Cuando tú vayas a orar, entra en tu habitación, cierra la puerta y reza a tu Padre en lo escondido. Y tu Padre, que ve en lo escondido, te lo pagará.
Jesús, con su ejemplo y con sus palabras, nos dice cómo debe ser nuestra oración. Debe ser una oración humilde, sin pretensiones ante Dios, como la del publicano: ¡Oh Dios! ¡Ten compasión de mí, que soy pecador! Debe ser una oración desprovista de vanagloria ante los hombres: No seáis como los hipócritas que gustan de orar para ser vistos de los hombres. Debe ser una oración del corazón más que de la boca: No seáis palabreros como los paganos que piensan que a fuerza de palabras serán escuchados. Debe ser una oración confiada: Si vosotros, siendo malos, sabéis dar cosas buenas a vuestros hijos, ¡cuánto más vuestro Padre! Debe ser una oración insistente hasta la importunidad: Os aseguro que si no se levanta a dárselos por ser su amigo, se levantará para que deje de molestarle y le dará cuanto necesite.

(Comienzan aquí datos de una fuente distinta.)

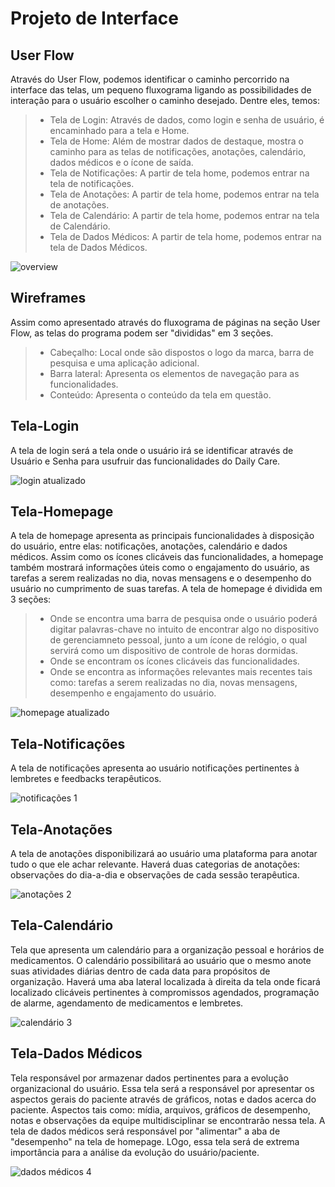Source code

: 
# Projeto de Interface


## User Flow

Através do User Flow, podemos identificar o caminho percorrido na interface das telas, um pequeno fluxograma ligando as possibilidades de interação para o usuário escolher o caminho desejado. Dentre eles, temos:

> - Tela de Login: Através de dados, como login e senha de usuário, é encaminhado para a tela e Home.
> - Tela de Home: Além de mostrar dados de destaque, mostra o caminho para as telas de notificações, anotações, calendário, dados médicos e o ícone de saída.
> - Tela de Notificações: A partir de tela home, podemos entrar na tela de notificações.
> - Tela de Anotações: A partir de tela home, podemos entrar na tela de anotações.
> - Tela de Calendário: A partir de tela home, podemos entrar na tela de Calendário.
> - Tela de Dados Médicos: A partir de tela home, podemos entrar na tela de Dados Médicos.

![overview](https://user-images.githubusercontent.com/124836743/233817810-51b4d6de-2168-4990-b7b1-042bec7e2f64.png)

## Wireframes

Assim como apresentado através do fluxograma de páginas na seção User Flow, as telas do programa podem ser "divididas" em 3 seções.

> - Cabeçalho: Local onde são dispostos o logo da marca, barra de pesquisa e uma aplicação adicional.
> - Barra lateral: Apresenta os elementos de navegação para as funcionalidades.
> - Conteúdo: Apresenta o conteúdo da tela em questão.

## Tela-Login

A tela de login será a tela onde o usuário irá se identificar através de Usuário e Senha para usufruir das funcionalidades do Daily Care.

![login atualizado](https://user-images.githubusercontent.com/124836743/233818230-ecdfc633-a0ff-43c2-bf80-2f99618422ac.png)

## Tela-Homepage

A tela de homepage apresenta as principais funcionalidades à disposição do usuário, entre elas: notificações, anotações, calendário e dados médicos. Assim como os ícones clicáveis das funcionalidades, a homepage também mostrará informações úteis como o engajamento do usuário, as tarefas a serem realizadas no dia, novas mensagens e o desempenho do usuário no cumprimento de suas tarefas.
A tela de homepage é dividida em 3 seções:

> - Onde se encontra uma barra de pesquisa onde o usuário poderá digitar palavras-chave no intuito de encontrar algo no dispositivo de gerenciamneto pessoal, junto a um ícone de relógio, o qual servirá como um dispositivo de controle de horas dormidas.
> - Onde se encontram os ícones clicáveis das funcionalidades.
> - Onde se encontra as informações relevantes mais recentes tais como: tarefas a serem realizadas no dia, novas mensagens, desempenho e engajamento do usuário.

![homepage atualizado](https://user-images.githubusercontent.com/124836743/233818322-a6870c85-5f97-4961-8251-c50bbe12cda8.png)

## Tela-Notificações

A tela de notificações apresenta ao usuário notificações pertinentes à lembretes e feedbacks terapêuticos.

![notificações 1](https://user-images.githubusercontent.com/124836743/233847841-206d47d2-a03f-47ac-98ed-b275f8fe36be.png)

## Tela-Anotações
 
A tela de anotações disponibilizará ao usuário uma plataforma para anotar tudo o que ele achar relevante. Haverá duas categorias de anotações: observações do dia-a-dia e observações de cada sessão terapêutica.

![anotações 2](https://user-images.githubusercontent.com/124836743/233847980-9c04d84a-c678-485a-931e-9b824aa11e83.png)

## Tela-Calendário

Tela que apresenta um calendário para a organização pessoal e horários de medicamentos. O calendário possibilitará ao usuário que o mesmo anote suas atividades diárias dentro de cada data para propósitos de organização. Haverá uma aba lateral localizada à direita da tela onde ficará localizado clicáveis pertinentes à compromissos agendados, programação de alarme, agendamento de medicamentos e lembretes.

![calendário 3](https://user-images.githubusercontent.com/124836743/233848585-1199c38c-f93c-4bfb-8e8a-d177acd4f13c.png)

## Tela-Dados Médicos

Tela responsável por armazenar dados pertinentes para a evolução organizacional do usuário. Essa tela será a responsável por apresentar os aspectos gerais do paciente através de gráficos, notas e dados acerca do paciente. Aspectos tais como: mídia, arquivos, gráficos de desempenho, notas e observações da equipe multidisciplinar se encontrarão nessa tela. A tela de dados médicos será responsável por "alimentar" a aba de "desempenho" na tela de homepage. LOgo, essa tela será de extrema importância para a análise da evolução do usuário/paciente.

![dados médicos 4](https://user-images.githubusercontent.com/124836743/233849242-80184c46-b4c0-4c1c-8f6b-9992c041cf34.png)


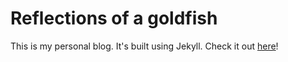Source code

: # Reflections of a goldfish

This is my personal blog. It's built using Jekyll. Check it out [here](https://blog.huhtanen.eu/)!
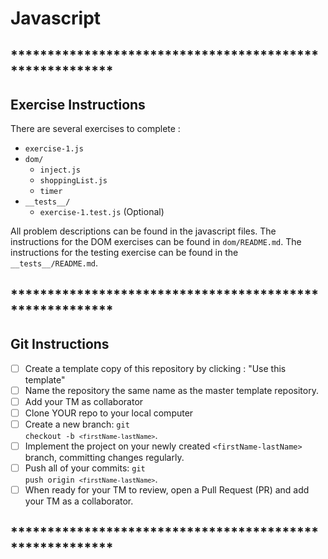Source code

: # Javascript

## ********************************************************
## Exercise Instructions
There are several exercises to complete : 

  - `exercise-1.js`
  - `dom/`
    - `inject.js`
    - `shoppingList.js`
    - `timer`
  - `__tests__/` 
    - `exercise-1.test.js` (Optional)

All problem descriptions can be found in the javascript files.  The instructions for the DOM exercises can be found in `dom/README.md`.  The instructions for the testing exercise can be found in the `__tests__/README.md`.  


## ********************************************************
## Git Instructions

- [ ] Create a template copy of this repository by clicking : "Use this template"
- [ ] Name the repository the same name as the master template repository.  
- [ ] Add your TM as collaborator
- [ ] Clone YOUR repo to your local computer
- [ ] Create a new branch: <code>git checkout -b `<firstName-lastName>`</code>.
- [ ] Implement the project on your newly created `<firstName-lastName>` branch, committing changes regularly.
- [ ] Push all of your commits: <code>git push origin `<firstName-lastName>`</code>.
- [ ] When ready for your TM to review, open a Pull Request (PR) and add your TM as a collaborator.

## ********************************************************
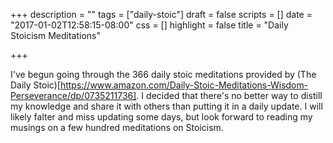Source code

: +++
description = ""
tags = ["daily-stoic"]
draft = false
scripts = []
date = "2017-01-02T12:58:15-08:00"
css = []
highlight = false
title = "Daily Stoicism Meditations"

+++

I've begun going through the 366 daily stoic meditations provided by (The Daily Stoic)[https://www.amazon.com/Daily-Stoic-Meditations-Wisdom-Perseverance/dp/0735211736]. I decided that there's no better way to distill my knowledge and share it with others than putting it in a daily update. I will likely falter and miss updating some days, but look forward to reading my musings on a few hundred meditations on Stoicism.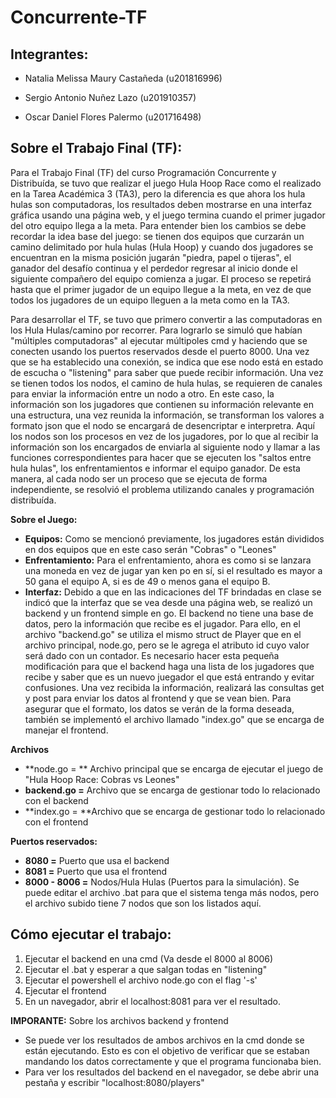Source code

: # Concurrente-TF

## **Integrantes:**

- Natalia Melissa Maury Castañeda (u201816996)

- Sergio Antonio Nuñez Lazo (u201910357)

- Oscar Daniel Flores Palermo (u201716498)

## Sobre el Trabajo Final (TF):
Para el Trabajo Final (TF) del curso Programación Concurrente y Distribuída, se tuvo que realizar el juego Hula Hoop Race como el realizado en la Tarea Académica 3 (TA3), pero la diferencia es que ahora los hula hulas son computadoras,  los resultados deben mostrarse en una interfaz gráfica usando una página web, y el juego termina cuando el primer jugador del otro equipo llega a la meta. Para entender bien los cambios se debe recordar la idea base del juego: se tienen dos equipos que curzarán un camino delimitado por hula hulas (Hula Hoop) y cuando dos jugadores se encuentran en la misma posición jugarán "piedra, papel o tijeras", el ganador del desafío continua y el perdedor regresar al inicio donde el siguiente compañero del equipo comienza a jugar. El proceso se repetirá hasta que el primer jugador de un equipo llegue a la meta, en vez de que todos los jugadores de un equipo lleguen a la meta como en la TA3. 

Para desarrollar el TF, se tuvo que primero convertir a las computadoras en los Hula Hulas/camino por recorrer. Para lograrlo se simuló que habían "múltiples computadoras" al ejecutar múltipoles cmd y haciendo que se conecten usando los puertos reservados desde el puerto 8000. Una vez que se ha establecido una conexión, se indica que ese nodo está en estado de escucha o "listening" para saber que puede recibir información. Una vez se tienen todos los nodos, el camino de hula hulas, se requieren de canales para enviar la información entre un nodo a otro. En este caso, la información son los jugadores que contienen su información relevante en una estructura, una vez reunida la información, se transforman los valores a formato json que el nodo se encargará de desencriptar e interpretra. Aquí los nodos son los procesos en vez de los jugadores, por lo que al recibir la información son los encargados de enviarla al siguiente nodo y llamar a las funciones correspondientes para hacer que se ejecuten los "saltos entre hula hulas", los enfrentamientos e informar el equipo ganador. De esta manera, al cada nodo ser un proceso que se ejecuta de forma independiente, se resolvió el problema utilizando canales y programación distribuída.

**Sobre el Juego:**
- **Equipos:** Como se mencionó previamente, los jugadores están divididos en dos equipos que en este caso serán "Cobras" o "Leones"
- **Enfrentamiento:** Para el enfrentamiento, ahora es como si se lanzara una moneda en vez de jugar yan ken po en sí, si el resultado es mayor a 50 gana el equipo A, si es de 49 o menos gana el equipo B.
- **Interfaz:** Debido a que en las indicaciones del TF brindadas en clase se indicó que la interfaz que se vea desde una página web, se realizó un backend y un frontend simple en go. El backend no tiene una  base de datos, pero la información que recibe es el jugador. Para ello, en el archivo "backend.go" se utiliza el mismo struct de Player que en el archivo principal, node.go, pero se le agrega el atributo id cuyo valor será dado con un contador. Es necesario hacer esta pequeña modificación para que el backend haga una lista de los jugadores que recibe y saber que es un nuevo juegador el que está entrando y evitar confusiones. Una vez recibida la información, realizará las consultas get y post para enviar los datos al frontend y que se vean bien. Para asegurar que el formato, los datos se verán de la forma deseada, también se implementó el archivo llamado "index.go" que se encarga de manejar el frontend. 

**Archivos**
- **node.go = ** Archivo principal que se encarga de ejecutar el juego de "Hula Hoop Race: Cobras vs Leones"
- **backend.go =** Archivo que se encarga de gestionar todo lo relacionado con el backend
- **index.go = **Archivo que se encarga de gestionar todo lo relacionado con el frontend

**Puertos reservados:**
- **8080 =** Puerto que usa el backend
- **8081 =** Puerto que usa el frontend
- **8000 - 8006 =** Nodos/Hula Hulas (Puertos para la simulación). Se puede editar el archivo .bat para que el sistema tenga más nodos, pero el archivo subido tiene 7 nodos que son los listados aquí. 

## Cómo ejecutar el trabajo:
1. Ejecutar el backend en una cmd (Va desde el 8000 al 8006)
2. Ejecutar el .bat y esperar a que salgan todas en "listening"
3. Ejecutar el powershell el archivo node.go con el flag '-s'
4. Ejecutar el frontend
5. En un navegador, abrir el localhost:8081 para ver el resultado.

**IMPORANTE:** Sobre los archivos backend y frontend
- Se puede ver los resultados de ambos archivos en la cmd donde se están ejecutando. Esto es con el objetivo de verificar que se estaban mandando los datos correctamente y que el programa funcionaba bien.
- Para ver los resultados del backend en el navegador, se debe abrir una pestaña y escribir "localhost:8080/players"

Jesús se retiraba a orar cada mañana a lugares escondidos. En estos tiempos en que todo se da a conocer a través de las redes sociales, parecería que lo escondido no existe. Jesús prefiere la senda de la privacidad, de la no exposición. Cuando san Pablo dice que nos hemos convertido en espectáculo del mundo (1 Cor 4, 9) quiere decir que estamos llamados a ser la luz del mundo para que todos glorifiquen al Padre del cielo. La relación cordial con Dios y con los prójimos no es amiga de publicidades; la relación cordial prefiere la discreción de la intimidad. La oración de Jesús y del cristiano es cosa de intimidad; por tanto, de interioridad.